Using the records below, find how many lines hold the word "VariableSpeedEquationFit" and reply with only that number.

Segment Start: Information given

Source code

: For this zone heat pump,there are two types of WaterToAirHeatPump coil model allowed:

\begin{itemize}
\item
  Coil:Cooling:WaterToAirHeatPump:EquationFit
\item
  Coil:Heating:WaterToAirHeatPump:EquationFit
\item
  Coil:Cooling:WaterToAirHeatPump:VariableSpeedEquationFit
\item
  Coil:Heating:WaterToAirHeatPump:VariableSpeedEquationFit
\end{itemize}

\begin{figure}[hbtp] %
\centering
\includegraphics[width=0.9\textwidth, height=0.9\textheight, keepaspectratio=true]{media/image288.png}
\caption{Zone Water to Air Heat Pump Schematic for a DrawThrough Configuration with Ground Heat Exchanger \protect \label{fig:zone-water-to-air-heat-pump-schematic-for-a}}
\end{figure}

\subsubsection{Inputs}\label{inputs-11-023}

Segment End: Information given

-- Task output --
2